● Your objective
Please take the lines from the one holding "- Updated documentation" through the one holding "6. [Troubleshooting Common" in the data below and copy them exactly.

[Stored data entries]

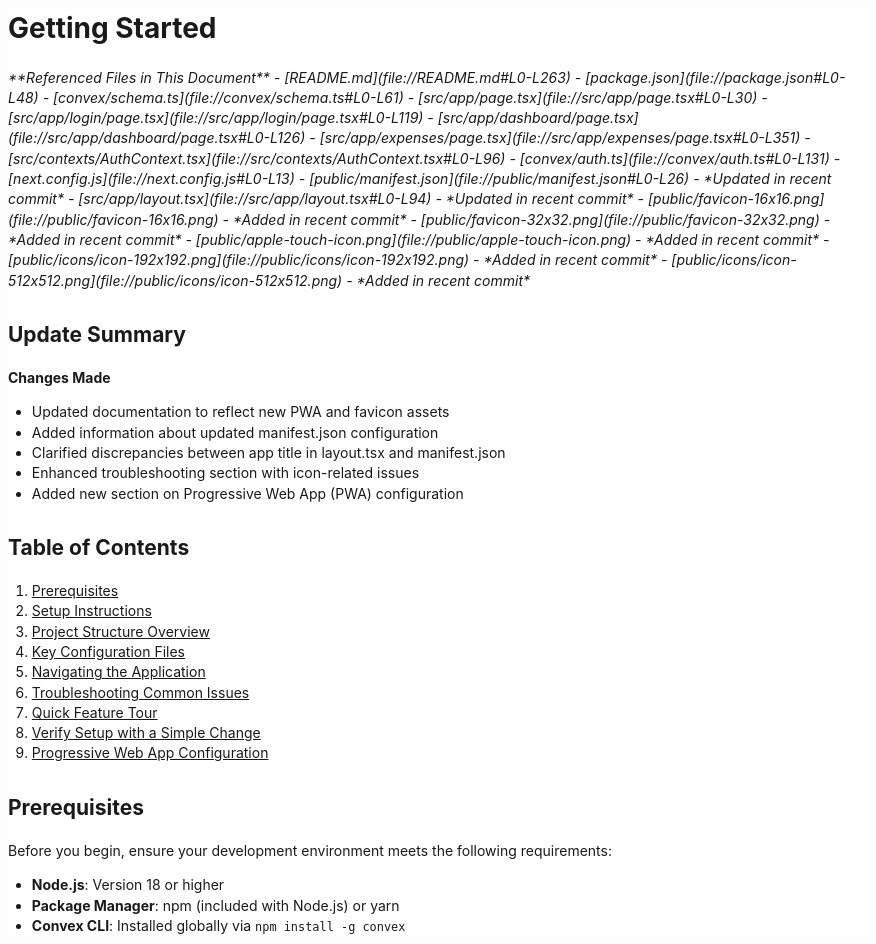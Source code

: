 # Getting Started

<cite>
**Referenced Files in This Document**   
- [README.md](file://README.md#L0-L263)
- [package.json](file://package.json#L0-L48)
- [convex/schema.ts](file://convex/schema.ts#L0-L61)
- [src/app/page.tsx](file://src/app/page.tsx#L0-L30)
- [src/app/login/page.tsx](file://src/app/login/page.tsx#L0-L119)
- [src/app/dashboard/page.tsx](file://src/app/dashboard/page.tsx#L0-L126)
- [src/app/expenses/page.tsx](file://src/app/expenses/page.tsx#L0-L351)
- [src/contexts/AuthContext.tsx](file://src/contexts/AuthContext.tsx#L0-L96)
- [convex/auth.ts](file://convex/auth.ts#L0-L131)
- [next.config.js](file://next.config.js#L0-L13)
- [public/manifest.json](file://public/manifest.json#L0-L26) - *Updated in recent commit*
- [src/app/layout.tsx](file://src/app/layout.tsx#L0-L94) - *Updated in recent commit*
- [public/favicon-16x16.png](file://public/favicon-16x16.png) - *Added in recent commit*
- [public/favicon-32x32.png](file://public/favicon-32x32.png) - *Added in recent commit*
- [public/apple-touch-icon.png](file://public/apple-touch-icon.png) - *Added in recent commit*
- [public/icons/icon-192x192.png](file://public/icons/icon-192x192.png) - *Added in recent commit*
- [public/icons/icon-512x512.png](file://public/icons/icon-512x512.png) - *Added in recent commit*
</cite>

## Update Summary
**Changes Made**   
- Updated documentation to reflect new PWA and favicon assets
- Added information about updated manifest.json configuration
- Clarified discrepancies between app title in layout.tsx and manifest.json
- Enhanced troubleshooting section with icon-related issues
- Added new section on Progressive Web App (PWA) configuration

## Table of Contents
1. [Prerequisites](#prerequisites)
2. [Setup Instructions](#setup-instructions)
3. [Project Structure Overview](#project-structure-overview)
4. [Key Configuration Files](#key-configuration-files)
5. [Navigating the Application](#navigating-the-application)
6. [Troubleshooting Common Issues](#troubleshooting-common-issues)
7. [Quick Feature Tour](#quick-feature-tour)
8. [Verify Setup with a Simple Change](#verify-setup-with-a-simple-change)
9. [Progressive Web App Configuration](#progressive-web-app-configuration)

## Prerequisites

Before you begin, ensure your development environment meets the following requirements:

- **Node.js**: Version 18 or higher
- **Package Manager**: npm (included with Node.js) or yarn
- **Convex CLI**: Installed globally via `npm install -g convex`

==

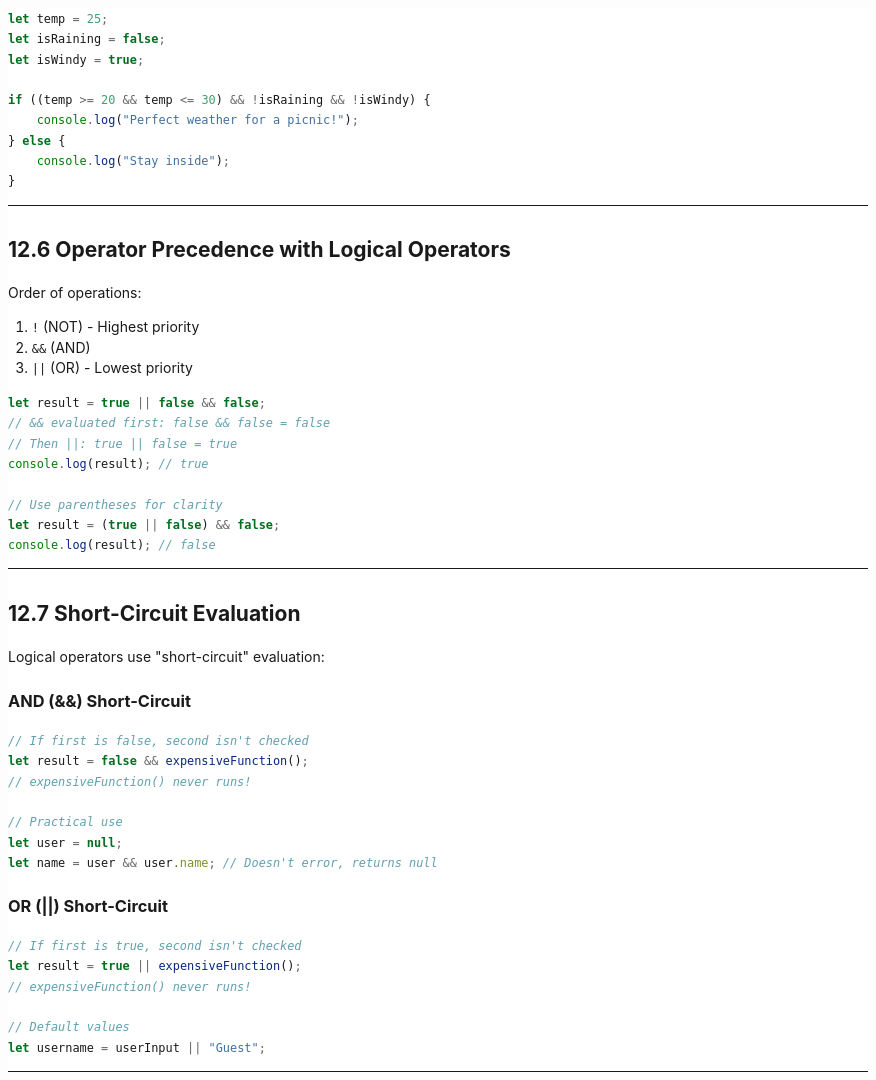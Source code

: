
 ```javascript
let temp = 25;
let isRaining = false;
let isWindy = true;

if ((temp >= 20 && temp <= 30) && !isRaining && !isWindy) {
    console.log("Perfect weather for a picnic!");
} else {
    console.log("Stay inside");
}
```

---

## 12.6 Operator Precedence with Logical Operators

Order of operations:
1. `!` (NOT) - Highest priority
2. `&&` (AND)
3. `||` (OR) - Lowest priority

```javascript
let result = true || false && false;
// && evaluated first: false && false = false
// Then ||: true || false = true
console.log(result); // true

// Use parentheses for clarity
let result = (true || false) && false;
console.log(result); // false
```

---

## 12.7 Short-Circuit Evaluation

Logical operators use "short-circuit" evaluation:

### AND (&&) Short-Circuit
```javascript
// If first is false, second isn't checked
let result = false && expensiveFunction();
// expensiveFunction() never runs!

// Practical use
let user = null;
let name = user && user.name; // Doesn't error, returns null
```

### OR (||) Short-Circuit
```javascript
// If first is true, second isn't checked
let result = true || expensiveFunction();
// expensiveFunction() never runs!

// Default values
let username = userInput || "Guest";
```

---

● Answer box
- Updated documentation to reflect new PWA and favicon assets
- Added information about updated manifest.json configuration
- Clarified discrepancies between app title in layout.tsx and manifest.json
- Enhanced troubleshooting section with icon-related issues
- Added new section on Progressive Web App (PWA) configuration

## Table of Contents
1. [Prerequisites](#prerequisites)
2. [Setup Instructions](#setup-instructions)
3. [Project Structure Overview](#project-structure-overview)
4. [Key Configuration Files](#key-configuration-files)
5. [Navigating the Application](#navigating-the-application)
6. [Troubleshooting Common Issues](#troubleshooting-common-issues)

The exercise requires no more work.